▶ Problem requirements
Look through the entries below. Say how many lines include "comments", with nothing added.
=== Section Start ===
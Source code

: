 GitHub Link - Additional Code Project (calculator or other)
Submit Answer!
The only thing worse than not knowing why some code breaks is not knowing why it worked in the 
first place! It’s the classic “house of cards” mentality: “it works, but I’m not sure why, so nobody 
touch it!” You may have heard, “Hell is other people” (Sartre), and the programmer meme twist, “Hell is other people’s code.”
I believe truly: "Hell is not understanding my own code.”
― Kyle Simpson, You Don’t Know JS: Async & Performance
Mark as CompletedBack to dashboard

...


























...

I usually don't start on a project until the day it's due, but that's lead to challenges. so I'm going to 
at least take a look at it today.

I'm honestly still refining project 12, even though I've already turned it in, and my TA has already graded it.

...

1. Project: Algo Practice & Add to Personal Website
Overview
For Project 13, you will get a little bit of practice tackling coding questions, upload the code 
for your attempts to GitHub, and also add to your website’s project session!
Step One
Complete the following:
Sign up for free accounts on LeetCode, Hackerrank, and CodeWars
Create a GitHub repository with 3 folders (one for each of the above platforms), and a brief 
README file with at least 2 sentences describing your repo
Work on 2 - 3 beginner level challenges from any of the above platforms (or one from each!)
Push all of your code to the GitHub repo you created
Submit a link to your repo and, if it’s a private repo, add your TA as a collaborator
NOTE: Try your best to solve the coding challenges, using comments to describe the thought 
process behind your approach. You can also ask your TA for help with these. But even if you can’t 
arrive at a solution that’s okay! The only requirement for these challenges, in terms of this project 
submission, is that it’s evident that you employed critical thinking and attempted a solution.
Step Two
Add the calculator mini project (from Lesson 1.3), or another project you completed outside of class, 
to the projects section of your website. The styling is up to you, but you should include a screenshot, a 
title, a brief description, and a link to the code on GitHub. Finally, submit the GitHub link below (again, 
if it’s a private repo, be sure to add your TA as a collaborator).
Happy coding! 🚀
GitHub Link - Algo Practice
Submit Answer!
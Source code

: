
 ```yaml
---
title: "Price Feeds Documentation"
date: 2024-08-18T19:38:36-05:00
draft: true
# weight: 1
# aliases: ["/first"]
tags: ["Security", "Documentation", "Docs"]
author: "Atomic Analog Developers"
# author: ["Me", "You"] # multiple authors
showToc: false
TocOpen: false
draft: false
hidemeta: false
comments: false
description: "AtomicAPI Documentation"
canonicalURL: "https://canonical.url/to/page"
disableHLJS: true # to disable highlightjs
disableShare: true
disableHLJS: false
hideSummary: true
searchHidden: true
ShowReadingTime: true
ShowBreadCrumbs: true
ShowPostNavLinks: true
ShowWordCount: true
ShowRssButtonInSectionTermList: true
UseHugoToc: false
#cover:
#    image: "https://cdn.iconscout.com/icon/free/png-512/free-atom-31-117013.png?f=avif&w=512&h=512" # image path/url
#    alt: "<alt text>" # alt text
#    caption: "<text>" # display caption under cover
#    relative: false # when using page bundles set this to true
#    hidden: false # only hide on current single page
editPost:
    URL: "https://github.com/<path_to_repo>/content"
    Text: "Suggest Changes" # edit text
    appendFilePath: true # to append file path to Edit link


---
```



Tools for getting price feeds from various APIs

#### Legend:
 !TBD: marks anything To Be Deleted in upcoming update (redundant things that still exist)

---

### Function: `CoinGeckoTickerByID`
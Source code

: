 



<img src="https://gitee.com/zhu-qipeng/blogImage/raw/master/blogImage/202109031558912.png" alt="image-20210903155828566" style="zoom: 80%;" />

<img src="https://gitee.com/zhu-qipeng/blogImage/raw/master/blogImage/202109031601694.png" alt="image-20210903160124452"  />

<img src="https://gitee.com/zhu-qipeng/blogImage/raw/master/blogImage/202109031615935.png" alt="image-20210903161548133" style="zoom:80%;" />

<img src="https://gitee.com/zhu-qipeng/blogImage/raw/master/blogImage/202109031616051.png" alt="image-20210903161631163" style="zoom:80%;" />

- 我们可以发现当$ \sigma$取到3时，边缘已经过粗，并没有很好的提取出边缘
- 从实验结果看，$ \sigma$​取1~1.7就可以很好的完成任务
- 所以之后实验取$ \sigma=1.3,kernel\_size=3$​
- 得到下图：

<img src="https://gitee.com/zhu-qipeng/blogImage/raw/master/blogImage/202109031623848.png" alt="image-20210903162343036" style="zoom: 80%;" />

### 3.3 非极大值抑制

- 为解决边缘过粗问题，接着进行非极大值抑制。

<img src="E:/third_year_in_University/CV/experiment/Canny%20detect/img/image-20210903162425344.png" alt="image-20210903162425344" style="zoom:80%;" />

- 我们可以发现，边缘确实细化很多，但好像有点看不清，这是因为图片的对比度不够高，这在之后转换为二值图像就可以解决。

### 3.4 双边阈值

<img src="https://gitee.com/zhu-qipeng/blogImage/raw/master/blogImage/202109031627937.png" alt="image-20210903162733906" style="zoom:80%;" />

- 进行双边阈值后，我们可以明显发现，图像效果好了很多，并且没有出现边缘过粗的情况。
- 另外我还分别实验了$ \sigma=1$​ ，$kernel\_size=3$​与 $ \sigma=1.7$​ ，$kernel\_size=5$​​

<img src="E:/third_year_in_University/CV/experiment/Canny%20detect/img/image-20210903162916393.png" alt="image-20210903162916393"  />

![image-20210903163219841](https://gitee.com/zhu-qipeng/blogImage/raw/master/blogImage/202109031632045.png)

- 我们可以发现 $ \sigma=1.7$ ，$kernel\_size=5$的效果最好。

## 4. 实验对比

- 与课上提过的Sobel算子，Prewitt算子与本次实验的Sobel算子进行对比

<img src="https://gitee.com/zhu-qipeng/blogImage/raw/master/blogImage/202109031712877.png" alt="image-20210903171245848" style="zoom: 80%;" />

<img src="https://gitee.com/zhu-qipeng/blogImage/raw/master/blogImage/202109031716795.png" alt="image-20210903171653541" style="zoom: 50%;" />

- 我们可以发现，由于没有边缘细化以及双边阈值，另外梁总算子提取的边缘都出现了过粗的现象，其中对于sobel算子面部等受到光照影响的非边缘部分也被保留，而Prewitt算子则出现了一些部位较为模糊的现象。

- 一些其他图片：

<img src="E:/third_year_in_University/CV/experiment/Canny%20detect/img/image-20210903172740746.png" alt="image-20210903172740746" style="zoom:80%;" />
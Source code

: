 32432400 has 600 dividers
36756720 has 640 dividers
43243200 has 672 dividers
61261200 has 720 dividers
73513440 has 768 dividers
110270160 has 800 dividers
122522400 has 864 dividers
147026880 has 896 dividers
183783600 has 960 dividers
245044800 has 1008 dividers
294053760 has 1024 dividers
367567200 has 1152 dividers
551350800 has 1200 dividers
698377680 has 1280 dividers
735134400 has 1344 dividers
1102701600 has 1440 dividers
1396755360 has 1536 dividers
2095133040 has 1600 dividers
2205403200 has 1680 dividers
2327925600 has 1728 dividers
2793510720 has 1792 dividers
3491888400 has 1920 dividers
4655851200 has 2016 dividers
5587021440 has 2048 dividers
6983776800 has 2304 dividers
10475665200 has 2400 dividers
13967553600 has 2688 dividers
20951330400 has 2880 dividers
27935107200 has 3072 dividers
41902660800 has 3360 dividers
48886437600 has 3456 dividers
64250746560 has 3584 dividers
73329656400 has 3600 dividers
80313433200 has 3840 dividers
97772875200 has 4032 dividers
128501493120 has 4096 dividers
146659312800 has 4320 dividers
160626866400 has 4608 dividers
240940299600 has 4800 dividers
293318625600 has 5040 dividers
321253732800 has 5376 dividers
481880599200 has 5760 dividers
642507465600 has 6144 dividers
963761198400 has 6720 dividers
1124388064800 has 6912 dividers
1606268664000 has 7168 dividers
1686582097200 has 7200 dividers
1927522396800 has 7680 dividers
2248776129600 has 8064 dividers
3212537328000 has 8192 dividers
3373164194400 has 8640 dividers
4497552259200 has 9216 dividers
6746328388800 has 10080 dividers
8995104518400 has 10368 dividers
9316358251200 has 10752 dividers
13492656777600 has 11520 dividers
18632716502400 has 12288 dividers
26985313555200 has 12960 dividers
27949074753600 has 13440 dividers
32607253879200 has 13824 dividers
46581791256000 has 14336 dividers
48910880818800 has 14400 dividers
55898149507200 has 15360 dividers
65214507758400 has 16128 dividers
=== Section End ===
▶ Response to the exercise
2